Entries taken from a collection:
= = = = =

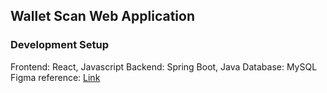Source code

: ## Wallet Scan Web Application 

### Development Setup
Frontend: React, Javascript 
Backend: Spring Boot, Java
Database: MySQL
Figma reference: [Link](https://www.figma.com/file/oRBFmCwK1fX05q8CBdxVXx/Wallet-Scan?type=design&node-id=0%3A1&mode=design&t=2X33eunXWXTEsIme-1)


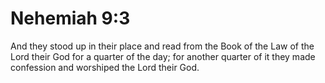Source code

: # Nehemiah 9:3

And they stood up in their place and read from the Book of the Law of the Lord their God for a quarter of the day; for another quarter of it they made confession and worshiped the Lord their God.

= = = = =

▶ **What you need to do**
Would you filter the records and copy out each line containing "Scan"?

▶ **Answer to this problem**
: ## Wallet Scan Web Application 
Figma reference: [Link](https://www.figma.com/file/oRBFmCwK1fX05q8CBdxVXx/Wallet-Scan?type=design&node-id=0%3A1&mode=design&t=2X33eunXWXTEsIme-1)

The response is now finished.